Residents exiting Chobham Manor by bike are expected to cycle over the cycle track to then cycle on the road, among lorries travelling at 30mph, or quite often, faster

I'll continue to use the cycle track and ignore the "quietway" carriageway altogether, as I suspect most families on bikes will!



One of the negative aspects of the cycle track along Honour Lea Avenue has always been that people tend to walk on it, as there really wasn't anywhere else for them to walk on this side of the road. However wide as-yet-unopened pavements have recently constructed alongside, with greenery separating them from the cycle track



The pavements are very wide here so it is just a shame that the opportunity wasn't taken to widen the cycle track at the same time



With the pavement, cycle track and door zone buffer this is almost the perfect layout - if only the cycle track wasn't so narrow and didn't give up entirely at either end!

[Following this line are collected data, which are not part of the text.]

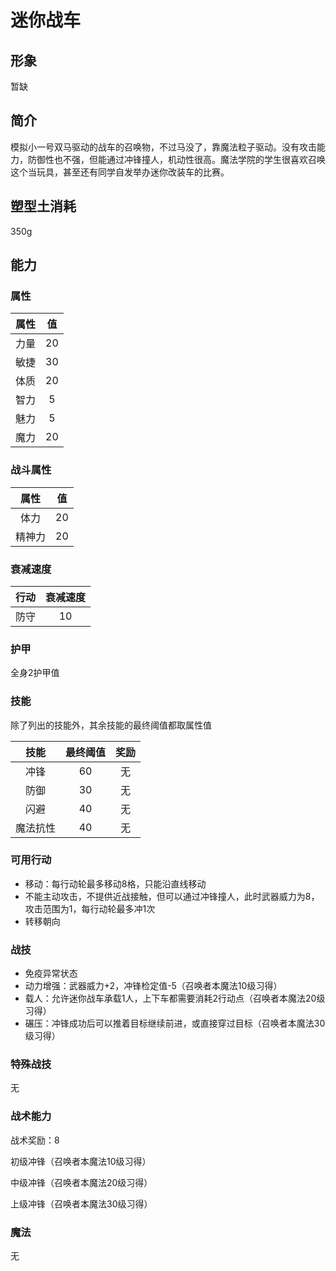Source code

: # 迷你战车

## 形象

暂缺

## 简介

模拟小一号双马驱动的战车的召唤物，不过马没了，靠魔法粒子驱动。没有攻击能力，防御性也不强，但能通过冲锋撞人，机动性很高。魔法学院的学生很喜欢召唤这个当玩具，甚至还有同学自发举办迷你改装车的比赛。

## 塑型土消耗

350g

## 能力

### 属性

属性|值
:--:|:--:
力量|20
敏捷|30
体质|20
智力|5
魅力|5
魔力|20

### 战斗属性

属性|值
:--:|:--:
体力|20
精神力|20

### 衰减速度

行动|衰减速度
:--:|:--:
防守|10

### 护甲

全身2护甲值

### 技能

除了列出的技能外，其余技能的最终阈值都取属性值

技能|最终阈值|奖励
:--:|:--:|:--:
冲锋|60|无
防御|30|无
闪避|40|无
魔法抗性|40|无

### 可用行动

* 移动：每行动轮最多移动8格，只能沿直线移动
* 不能主动攻击，不提供近战接触，但可以通过冲锋撞人，此时武器威力为8，攻击范围为1，每行动轮最多冲1次
* 转移朝向

### 战技

* 免疫异常状态
* 动力增强：武器威力+2，冲锋检定值-5（召唤者本魔法10级习得）
* 载人：允许迷你战车承载1人，上下车都需要消耗2行动点（召唤者本魔法20级习得）
* 碾压：冲锋成功后可以推着目标继续前进，或直接穿过目标（召唤者本魔法30级习得）

### 特殊战技

无

### 战术能力

战术奖励：8

初级冲锋（召唤者本魔法10级习得）

中级冲锋（召唤者本魔法20级习得）

上级冲锋（召唤者本魔法30级习得）

### 魔法

无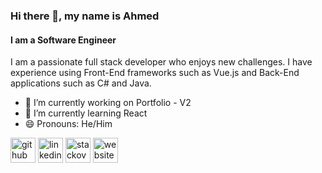 ### Hi there 👋, my name is Ahmed
#### I am a **Software Engineer**

I am a passionate full stack developer who enjoys new challenges. I have experience using Front-End frameworks such as Vue.js and Back-End applications such as C# and Java.

- 🔭 I’m currently working on Portfolio - V2 
- 🌱 I’m currently learning React 
- 😄 Pronouns: He/Him 


[<img src='https://cdn.jsdelivr.net/npm/simple-icons@3.0.1/icons/github.svg' alt='github' height='40'>](https://github.com/ahmedamer2)  [<img src='https://cdn.jsdelivr.net/npm/simple-icons@3.0.1/icons/linkedin.svg' alt='linkedin' height='40'>](https://www.linkedin.com/in/ahmed-amer-1339371bb/)  [<img src='https://cdn.jsdelivr.net/npm/simple-icons@3.0.1/icons/stackoverflow.svg' alt='stackoverflow' height='40'>](https://stackoverflow.com/users/16958203)  [<img src='https://cdn.jsdelivr.net/npm/simple-icons@3.0.1/icons/icloud.svg' alt='website' height='40'>](https://ahmedamer2.github.io)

As for Madison Way, the new road running parallel to Peleton Avenue, the footway almost immediately gives way to the entrance to substantial car parking under the apartments. I think the paved area should have continued along here to give pedestrians priority



The same applies to "Weavers Row" slightly further along



Which only leads to a dozen garages for the townhouses and also links Peleton Avenue with Madison Way

before the Olympic games the southern loop of the Eastway cycle circuit used to pass through this very point
Villiers Gardens links Peleton Avenue, Kierin Road and Madison Way. It has a large green square with seating and a small children's play area, even thought the popular tumbling bay playground is less then 100 metres away


It's nice and I like that kids can play right outside their homes; I just wish the Peleton Avenue outside was closed to through traffic so kids could play in the street alongside too!

Although at least Villiers Gardens is closed at it's western end but I think they could have designed it in a way to allow people walking and cycling through, rather than just footway and trees



There are not many people living in Chobham Manor so far but judging by the removal lorries and cardboard in the recycling bins every weekend that is soon set to change. Construction of the rest of Chobham Manor continues alongside the recently completed area. If the legacy plans are to come to fruition and this neighbourhood is filled with families then I hope improvements do come to the roads and to walking and cycling provision. The families who will grow up here and call it home deserve to have infrastructure that allows them to be able to easily walk or cycle to local schools, shopping areas and parks in perfect safety.